Polls show Brazil’s Bolsonaro faces record disapproval, pressure from Lula

Brazil's President Bolsonaro talks with supporters upon arrival at Alvorada Palace in Brasilia

SAO PAULO (Reuters) – Brazilians’ disapproval of President Jair Bolsonaro’s handling of the COVID-19 crisis is at a record high and he may face a tough campaign for re-election next year, according to new polls, as Brazil struggles with its worst pandemic surge yet.
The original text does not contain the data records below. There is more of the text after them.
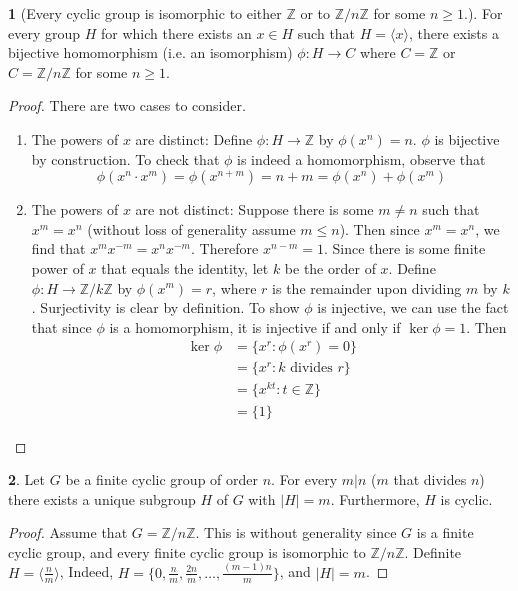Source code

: \documentclass[12pt]{article}
\theoremstyle{definition}
\newtheorem{theorem}{\color{ForestGreen}{\textbf{Theorem}}}
\newcommand{\Z}{\mathbb{Z}}
\theoremstyle{definition}
\begin{document}
\begin{theorem}[Every cyclic group is isomorphic to either $\mathbb{Z}$ or to $\mathbb{Z} / n \mathbb{Z}$ for some $n \geq 1$.] For every group $H$ for which there exists an $x \in H$ such that $H = \langle x \rangle$, there exists a bijective homomorphism (i.e. an isomorphism) $\phi : H \to C$ where $C = \mathbb{Z}$ or $C = \mathbb{Z} / n \mathbb{Z}$ for some $n \geq 1$.
\end{theorem}
\begin{proof}
There are two cases to consider. 
\begin{enumerate}
	\item The powers of $x$ are distinct: Define $\phi : H \to \mathbb{Z}$ by $\phi(x^n) = n$. $\phi$ is bijective by construction. To check that $\phi$ is indeed a homomorphism, observe that
	\begin{equation}
		\phi(x^n \cdot x^m) = \phi(x^{n+m}) = n + m = \phi(x^n) + \phi(x^m)
	\end{equation}
	\item The powers of $x$ are not distinct: Suppose there is some $m \neq n$ such that $x^m = x^n$ (without loss of generality assume $m \leq n$). Then since $x^m = x^n$, we find that $x^m x^{-m} = x^n x^{-m}$. Therefore $x^{n-m} = 1$. Since there is some finite power of $x$ that equals the identity, let $k$ be the order of $x$. Define $\phi : H \to \mathbb{Z} / k \mathbb{Z}$ by $\phi(x^m) = r$, where $r$ is the remainder upon dividing $m$ by $k$. Surjectivity is clear by definition. To show $\phi$ is injective, we can use the fact that since $\phi$ is a homomorphism, it is injective if and only if $\ker{\phi} = 1$. Then
	\begin{align*}
		\ker{\phi} &= \{x^r : \phi(x^r) = 0 \} \\
		&= \{x^r : k \text{ divides } r \} \\
		&= \{x^{kt} : t \in \Z \} \\
		&= \{ 1 \} \tag{since $k$ is the order of $x$}
	\end{align*}
\end{enumerate}
\end{proof}

\begin{theorem}
Let $G$ be a finite cyclic group of order $n$. For every $m | n$ ($m$ that divides $n$) there exists a unique subgroup $H$ of $G$ with $|H|=m$. Furthermore, $H$ is cyclic.
\end{theorem}
\begin{proof}
Assume that $G = \mathbb{Z} / n \mathbb{Z}$. This is without generality since $G$ is a finite cyclic group, and every finite cyclic group is isomorphic to $\mathbb{Z} / n \mathbb{Z}$. Definite $H = \langle \frac{n}{m} \rangle$, Indeed, $H = \{ 0, \frac{n}{m}, \frac{2n}{m}, \ldots, \frac{(m-1)n}{m} \}$, and $|H| = m$. 
\end{proof}
\end{document}
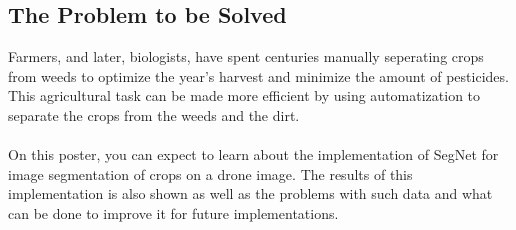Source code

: \documentclass[
    ,title     = {{Image Segmentation for Smart Agriculture}}
    ,subject   = {{This is the subject of my work}}
    ,papersize = {{a1paper}}
    ,nocrop
]{dtuposter}
\begin{document}
%
%
\begin{dtuposterhead} %
\end{dtuposterhead}
%
%
\begin{dtupostercontent}
\section{The Problem to be Solved}

Farmers, and later, biologists, have spent centuries manually seperating crops from weeds to optimize the year's harvest and minimize the amount of pesticides. This agricultural task can be made more efficient by using automatization to separate the crops from the weeds and the dirt.
\\
\\
\indent On this poster, you can expect to learn about the implementation of SegNet for  image segmentation of crops on a drone image. The results of this implementation is also shown as well as the problems with such data and what can be done to improve it for future implementations.
 

\end{dtupostercontent}
\end{document}
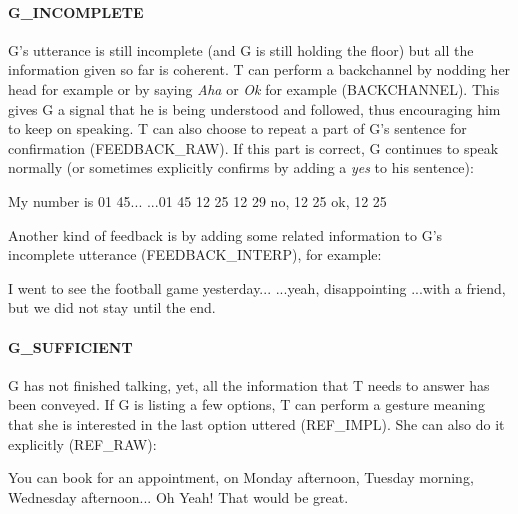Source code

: 					\paragraph{G\_INCOMPLETE} G's utterance is still incomplete (and G is still holding the floor) but all the information given so far is coherent. T can perform a backchannel by nodding her head for example or by saying \textit{Aha} or \textit{Ok} for example (BACKCHANNEL). This gives G a signal that he is being understood and followed, thus encouraging him to keep on speaking. T can also choose to repeat a part of G's sentence for confirmation (FEEDBACK\_RAW). If this part is correct, G continues to speak normally (or sometimes explicitly confirms by adding a \textit{yes} to his sentence):
					
						\begin{dialogue}
							 My number is 01 45...
							 ...01 45
							 12 25
							 12 29
							 no, 12 25
							 ok, 12 25
						\end{dialogue}
						
						Another kind of feedback is by adding some related information to G's incomplete utterance (FEEDBACK\_INTERP), for example:
						
						\begin{dialogue}
							 I went to see the football game yesterday...
							 ...yeah, disappointing
							 ...with a friend, but we did not stay until the end.
						\end{dialogue}
                        
                   	\paragraph{G\_SUFFICIENT} G has not finished talking, yet, all the information that T needs to answer has been conveyed. If G is listing a few options, T can perform a gesture meaning that she is interested in the last option uttered (REF\_IMPL). She can also do it explicitly (REF\_RAW):
                    
                    	\begin{dialogue}
							 You can book for an appointment, on Monday afternoon, Tuesday morning, Wednesday afternoon...
							 Oh Yeah! That would be great.
						\end{dialogue}
                        

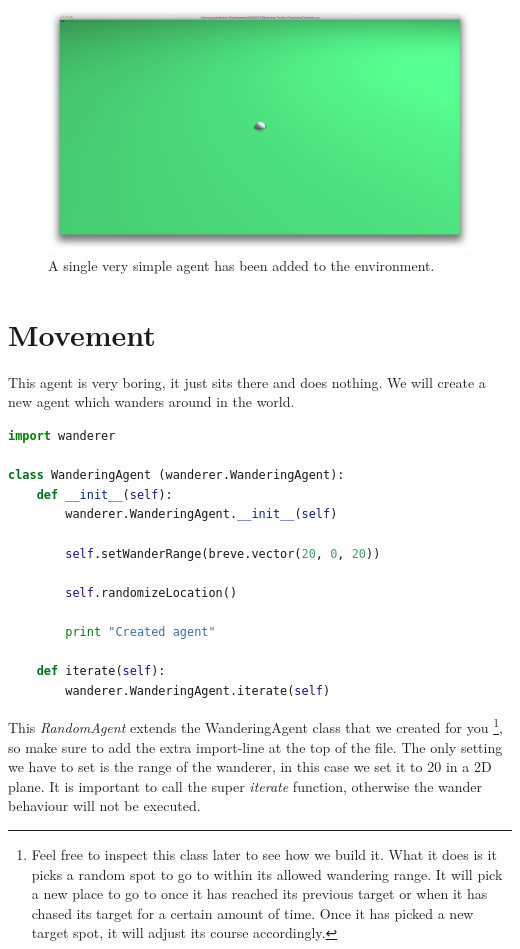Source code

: 

\begin{figure}[htbp]
\begin{center}
\includegraphics{graphics/simpleagent}
\caption{A single very simple agent has been added to the environment.}
\end{center}
\end{figure}

\section{Movement}
This agent is very boring, it just sits there and does nothing. We will create a new agent which wanders around in the world.

\begin{fullwidth}
\begin{lstlisting}[language=Python]
import wanderer

class WanderingAgent (wanderer.WanderingAgent):
	def __init__(self):
		wanderer.WanderingAgent.__init__(self)

		self.setWanderRange(breve.vector(20, 0, 20))
		
		self.randomizeLocation()
		
		print "Created agent"

	def iterate(self):
		wanderer.WanderingAgent.iterate(self)
\end{lstlisting}
\end{fullwidth}


This \textit{RandomAgent} extends the WanderingAgent class that we created for you \footnote{Feel free to inspect this class later to see how we build it. What it does is it picks a random spot to go to within its allowed wandering range. It will pick a new place to go to once it has reached its previous target or when it has chased its target for a certain amount of time. Once it has picked a new target spot, it will adjust its course accordingly.}, so make sure to add the extra import-line at the top of the file. The only setting we have to set is the range of the wanderer, in this case we set it to 20 in a 2D plane. It is important to call the super \textit{iterate} function, otherwise the wander behaviour will not be executed.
A Datafolha survey, released late on Tuesday, showed 54% of Brazilians regard Bolsonaro’s handling of the crisis as bad or awful. A separate poll by PoderData showed two leftist rivals could beat Bolsonaro in a potential runoff vote in October 2022.

Support for Bolsonaro has eroded as Brazil faces a brutal second wave of coronavirus cases, with a record 2,841 deaths in 24 hours reported on Tuesday and a record 90,303 new confirmed infections reported on Wednesday.
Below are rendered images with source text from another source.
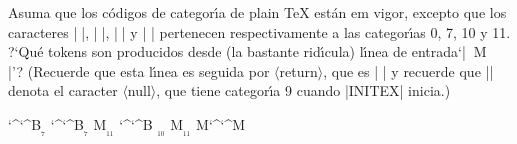 

\bigskip

\enunciadoS Asuma que los c\'odigos de categor\'{\i}a de plain {\TeX}
est\'an em vigor, excepto que los caracteres |^^A|, |^^B|, |^^C| y
|^^M| pertenecen respectivamente a las categor\'{\i}as 0, 7, 10 y
11. ?`Qu\'e tokens son producidos desde (la bastante rid\'{\i}cula)
l\'{\i}nea de entrada`|^^B^^BM^^A^^B^^C^^M^^@\M|\literalblanco'?
(Recuerde que esta l\'{\i}nea es seguida por $\langle$return$\rangle$,
que es |^^M| y recuerde que |^^@| denota el caracter
$\langle$null$\rangle$, que tiene categor\'{\i}a 9 cuando |INITEX|
inicia.)

\bigskip

\respuestaS

\char`^\char`^B$_{_7}$ %
\char`^\char`^B$_{_7}$ %
M$_{_{11}}$ %
\char`^\char`^B %
\literalblanco$_{_{10}}$ %
M$_{_{11}}$ %
M\char`^\char`^M %

\bye

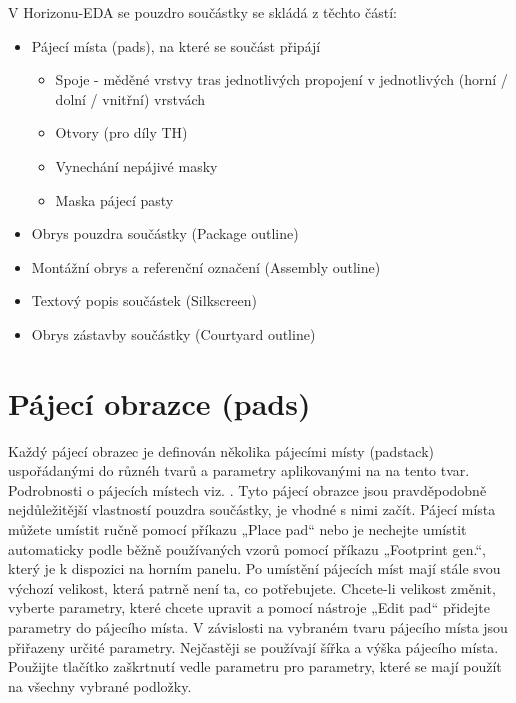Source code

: \documentclass[letterpaper,10pt,czech]{sphinxmanual}
\begin{document}
V Horizonu-EDA se pouzdro součástky se skládá z těchto částí:
\begin{itemize}
\item {} 
Pájecí místa (pads), na které se součást připájí
\begin{itemize}
\item {} 
Spoje - měděné vrstvy tras jednotlivých propojení v jednotlivých (horní / dolní / vnitřní) vrstvách

\item {} 
Otvory (pro díly TH)

\item {} 
Vynechání nepájivé masky

\item {} 
Maska pájecí pasty

\end{itemize}

\item {} 
Obrys pouzdra součástky (Package outline)

\item {} 
Montážní obrys a referenční označení (Assembly outline)

\item {} 
Textový popis součástek (Silkscreen)

\item {} 
Obrys zástavby součástky (Courtyard outline)

\end{itemize}


\section{Pájecí obrazce (pads)}
\label{\detokenize{create-package_cz:pajeci-obrazce-pads}}
Každý pájecí obrazec je definován několika pájecími místy (padstack) uspořádanými do různéh tvarů a parametry aplikovanými na na tento tvar. Podrobnosti o pájecích místech viz.
{\hyperref[\detokenize{padstacks_cz::doc}]{}}. Tyto pájecí obrazce jsou pravděpodobně nejdůležitější vlastností pouzdra součástky, je vhodné s nimi začít. Pájecí místa můžete umístit ručně pomocí příkazu „Place pad“ nebo je nechejte umístit automaticky podle běžně používaných vzorů pomocí příkazu „Footprint gen.“, který je k dispozici na horním panelu. Po umístění pájecích míst mají stále svou výchozí velikost, která patrně není ta, co potřebujete. Chcete-li velikost změnit, vyberte parametry, které chcete upravit a pomocí nástroje „Edit pad“ přidejte parametry do pájecího místa. V závislosti na vybraném tvaru pájecího místa jsou přiřazeny určité parametry. Nejčastěji se používají šířka a výška pájecího místa. Použijte tlačítko zaškrtnutí vedle parametru pro parametry, které se mají použít na všechny vybrané podložky.
\end{document}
The president’s prospects have also dimmed since his political nemesis, former President Luiz Inacio Lula da Silva, had his corruption convictions overturned this month by the Supreme Court, allowing him to run in the 2022 election.

Lula and leftist former lawmaker Ciro Gomes would have more support than Bolsonaro in a hypothetical runoff vote, according to the PoderData survey, which showed both of them 5 percentage points ahead of Bolsonaro in simulated match-ups.

In 2018, Bolsonaro beat Fernando Haddad, the Workers Party candidate handpicked by Lula, by 55% to 45% in the runoff vote.

The Datafolha poll of 2,023 people, carried out this week, showed a further decline in confidence in Bolsonaro over the pandemic since the previous poll on Jan. 20-21, when 48% respondents expressed disapproval.

It also showed that 50% of Brazilians reject a potential impeachment of Bolsonaro, while 46% are in favor. In the Jan. Poll, 53% were against impeachment while 42% supported it.

The PoderData poll was carried out between March 15 and 17 and 3,500 people were polled via telephone.